- WHAT TO DO
Begin at the top of the entries below and write out every line through the one containing "matches! [horizontal_shift_simple]", excluding pictures.

- MATERIAL SHOWN
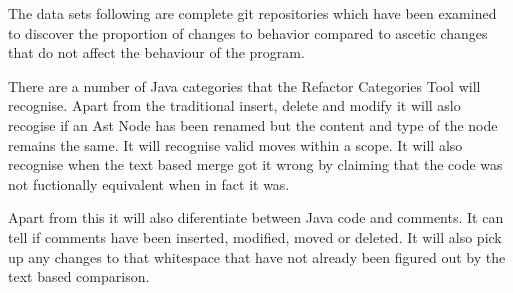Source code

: The data sets following are complete git repositories which have been examined to discover the proportion of changes to behavior compared to ascetic changes that do not affect the behaviour of the program. 

% 
% 




There are a number of Java categories that the Refactor Categories Tool will recognise.  Apart from the traditional insert, delete and modify it will aslo recogise if an Ast Node has been renamed but the content and type of the node remains the same.  It will recognise valid moves within a scope. It will also recognise when the text based merge got it wrong by claiming that the code was not fuctionally equivalent when in fact it was.

Apart from this it will also diferentiate between Java code and comments.  It can tell if comments have been inserted, modified, moved or deleted.  It will also pick up any changes to that whitespace that have not already been figured out by the text based comparison.  

 
% 


% 
% 
% 
% 
% 
% 



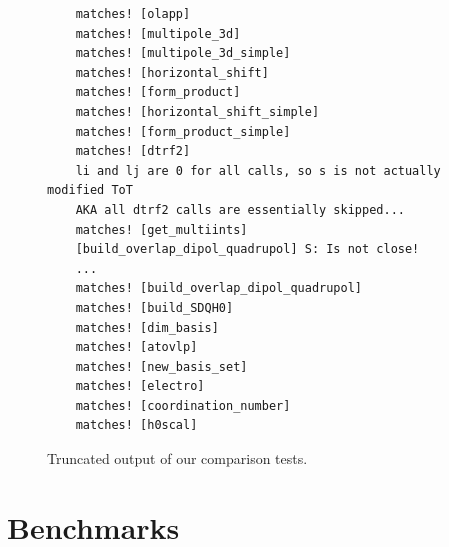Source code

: \begin{figure}[H]
\begin{verbatim}
    matches! [olapp]
    matches! [multipole_3d]
    matches! [multipole_3d_simple]
    matches! [horizontal_shift]
    matches! [form_product]
    matches! [horizontal_shift_simple]
    matches! [form_product_simple]
    matches! [dtrf2]
    li and lj are 0 for all calls, so s is not actually modified ToT
    AKA all dtrf2 calls are essentially skipped...
    matches! [get_multiints]
    [build_overlap_dipol_quadrupol] S: Is not close!
    ...
    matches! [build_overlap_dipol_quadrupol]
    matches! [build_SDQH0]
    matches! [dim_basis]
    matches! [atovlp]
    matches! [new_basis_set]
    matches! [electro]
    matches! [coordination_number]
    matches! [h0scal]
\end{verbatim}
\caption{Truncated output of our comparison tests.}
\label{fig:tests-output}
\end{figure}

\section{Benchmarks}
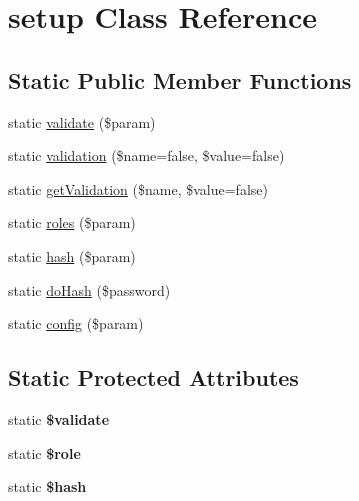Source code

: \hypertarget{classcommon_1_1user_1_1legacy_1_1setup}{\section{setup \-Class \-Reference}
\label{classcommon_1_1user_1_1legacy_1_1setup}
}
\subsection*{\-Static \-Public \-Member \-Functions}
\begin{DoxyCompactItemize}
\item 
static \hyperlink{classcommon_1_1user_1_1legacy_1_1setup_a6594137c5dfb8c7b7aa86268554739f5}{validate} (\$param)
\item 
static \hyperlink{classcommon_1_1user_1_1legacy_1_1setup_a0d63aec80fb945ee3a1f6043e2156051}{validation} (\$name=false, \$value=false)
\item 
static \hyperlink{classcommon_1_1user_1_1legacy_1_1setup_a56a894c1e0254e39bad346796912a25f}{get\-Validation} (\$name, \$value=false)
\item 
static \hyperlink{classcommon_1_1user_1_1legacy_1_1setup_a716abcfa0c82470936af05770e097fb4}{roles} (\$param)
\item 
static \hyperlink{classcommon_1_1user_1_1legacy_1_1setup_a37f9c9ca7c534dcd0ebc756d02276f4b}{hash} (\$param)
\item 
static \hyperlink{classcommon_1_1user_1_1legacy_1_1setup_aea1b41fea0ab30f27a2f08c3f3496aa6}{do\-Hash} (\$password)
\item 
static \hyperlink{classcommon_1_1user_1_1legacy_1_1setup_a376787b8c2b00d5181871734ea6c4c06}{config} (\$param)
\end{DoxyCompactItemize}
\subsection*{\-Static \-Protected \-Attributes}
\begin{DoxyCompactItemize}
\item 
\hypertarget{classcommon_1_1user_1_1legacy_1_1setup_a320b75b46e1832c327d9d47b4cea9e7d}{static {\bfseries \$validate}}\label{classcommon_1_1user_1_1legacy_1_1setup_a320b75b46e1832c327d9d47b4cea9e7d}

\item 
\hypertarget{classcommon_1_1user_1_1legacy_1_1setup_a1ea903cca285c7c0b4c9203932100309}{static {\bfseries \$role}}\label{classcommon_1_1user_1_1legacy_1_1setup_a1ea903cca285c7c0b4c9203932100309}

\item 
\hypertarget{classcommon_1_1user_1_1legacy_1_1setup_ac9fdf6f2c8fb45c1d3bb9a176802b2ad}{static {\bfseries \$hash}}\label{classcommon_1_1user_1_1legacy_1_1setup_ac9fdf6f2c8fb45c1d3bb9a176802b2ad}

\end{DoxyCompactItemize}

- RESPONSE TO THE TASK
Source code

: The data sets following are complete git repositories which have been examined to discover the proportion of changes to behavior compared to ascetic changes that do not affect the behaviour of the program. 

% 
% 




There are a number of Java categories that the Refactor Categories Tool will recognise.  Apart from the traditional insert, delete and modify it will aslo recogise if an Ast Node has been renamed but the content and type of the node remains the same.  It will recognise valid moves within a scope. It will also recognise when the text based merge got it wrong by claiming that the code was not fuctionally equivalent when in fact it was.

Apart from this it will also diferentiate between Java code and comments.  It can tell if comments have been inserted, modified, moved or deleted.  It will also pick up any changes to that whitespace that have not already been figured out by the text based comparison.  

 
% 


% 
% 
% 
% 
% 
% 



Source code

: \begin{figure}[H]
\begin{verbatim}
    matches! [olapp]
    matches! [multipole_3d]
    matches! [multipole_3d_simple]
    matches! [horizontal_shift]
    matches! [form_product]
    matches! [horizontal_shift_simple]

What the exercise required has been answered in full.